(Bloomberg) — Nigeria’s dwindling crude output has forced its state-owned energy company to defer payments to some local gasoline suppliers by at least three months.
Nigerian National Petroleum Co. imports all the nation’s gasoline for road transport, swapping most for crude with international traders including Vitol Group and TotalEnergies SE and domestic groups such as Sahara Group Ltd. and Oando Plc. As the nation’s oil production slumped to multi-decade low of less than 1.2 million barrels a day, NNPC has asked local importers to permit payment delays of at least 90 days, according to Chief Executive Mele Kyari.
The new deals created late last year involve “a longer credit period,” Kyari said in an interview in Abuja.

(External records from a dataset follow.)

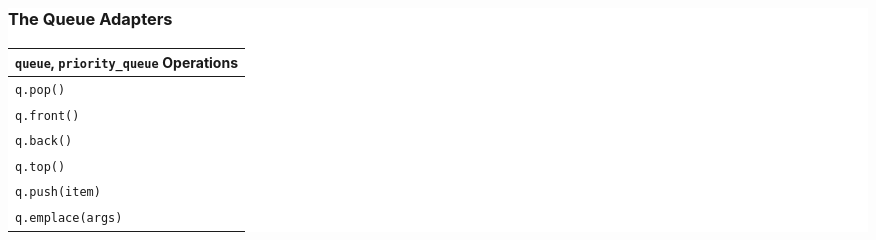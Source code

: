 ### The Queue Adapters

| `queue`, `priority_queue` Operations |
| ------------------------------------ |
| `q.pop()`                            |
| `q.front()`                          |
| `q.back()`                           |
| `q.top()`                            |
| `q.push(item)`                       |
| `q.emplace(args)`                    |
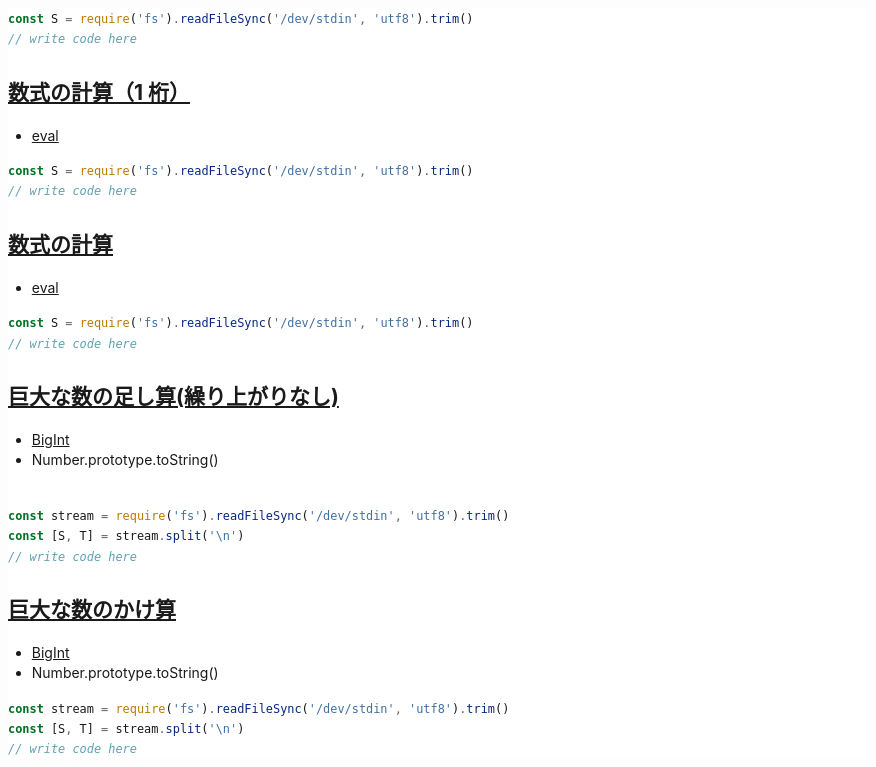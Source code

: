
 ```js
const S = require('fs').readFileSync('/dev/stdin', 'utf8').trim()
// write code here

```

## [数式の計算（1 桁）](https://paiza.jp/works/mondai/string_primer/advance_step8/edit?language_uid=javascript)

- [eval](https://developer.mozilla.org/ja/docs/Web/JavaScript/Reference/Global_Objects/eval)

```js
const S = require('fs').readFileSync('/dev/stdin', 'utf8').trim()
// write code here
```

## [数式の計算](https://paiza.jp/works/mondai/string_primer/advance_step9/edit?language_uid=javascript)

- [eval](https://developer.mozilla.org/ja/docs/Web/JavaScript/Reference/Global_Objects/eval)

```js
const S = require('fs').readFileSync('/dev/stdin', 'utf8').trim()
// write code here
```
## [巨大な数の足し算(繰り上がりなし)](https://paiza.jp/works/mondai/string_primer/advance_step10/edit?language_uid=javascript)

- [BigInt](https://developer.mozilla.org/ja/docs/Web/JavaScript/Reference/Global_Objects/BigInt)
- Number.prototype.toString()

```js

const stream = require('fs').readFileSync('/dev/stdin', 'utf8').trim()
const [S, T] = stream.split('\n')
// write code here
```

## [巨大な数のかけ算](https://paiza.jp/works/mondai/string_primer/advance_step12/edit?language_uid=javascript)

- [BigInt](https://developer.mozilla.org/ja/docs/Web/JavaScript/Reference/Global_Objects/BigInt)
- Number.prototype.toString()

```js
const stream = require('fs').readFileSync('/dev/stdin', 'utf8').trim()
const [S, T] = stream.split('\n')
// write code here

```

The availability and cost of gasoline are politically sensitive issues in Nigeria, especially in the run up to elections in February. The state spent 2.7 trillion naira ($6.2 billion) on subsidies from January to July to keep the pump price among the lowest in the world, according to NNPC data.
NNPC’s CEO is confident that a rebound in Nigeria’s crude production will allow the company to cover its deferred payment obligations. Kyari expects the country to add 500,000 barrels a day to its output by the end of November, mainly by restarting activities on the Shell Plc-operated Forcados export terminal and Trans-Niger pipeline.
If that happens, “we will meet all the deliveries and still have surplus crude production for cash,” Kyari said. “They know we can pay. Otherwise they wouldn’t supply.”
The new contracts operate alongside the original “direct sale, direct purchase” deals, under which NNPC is expected to provide crude before traders deliver the fuel. Those local firms accepting deferred payments receive an additional premium per ton of gasoline, according to people familiar with the arrangements. So far, the companies involved in those new contracts are Sahara, Oando, MRS Oil and Duke Oil, a subsidiary of NNPC.
While the original deals still account for the biggest source of Nigeria’s gasoline, the new contracts represented almost a third of the deliveries in the first seven months of the year. Since December, ad hoc purchases by the state-owned firm have accounted for 13% of total volumes.
NNPC imports about 1.3 million tons of gasoline per month, against which it commits about 320,000 barrels a day of crude to the swaps, according to company data. However, Nigeria’s fuel imports were more than 50% higher in both March and April.
The government has blamed the steady decline in crude production since early 2020 on massive levels of theft on the pipelines that crisscross the Niger Delta. That has shut down wells and deterred investment, it says.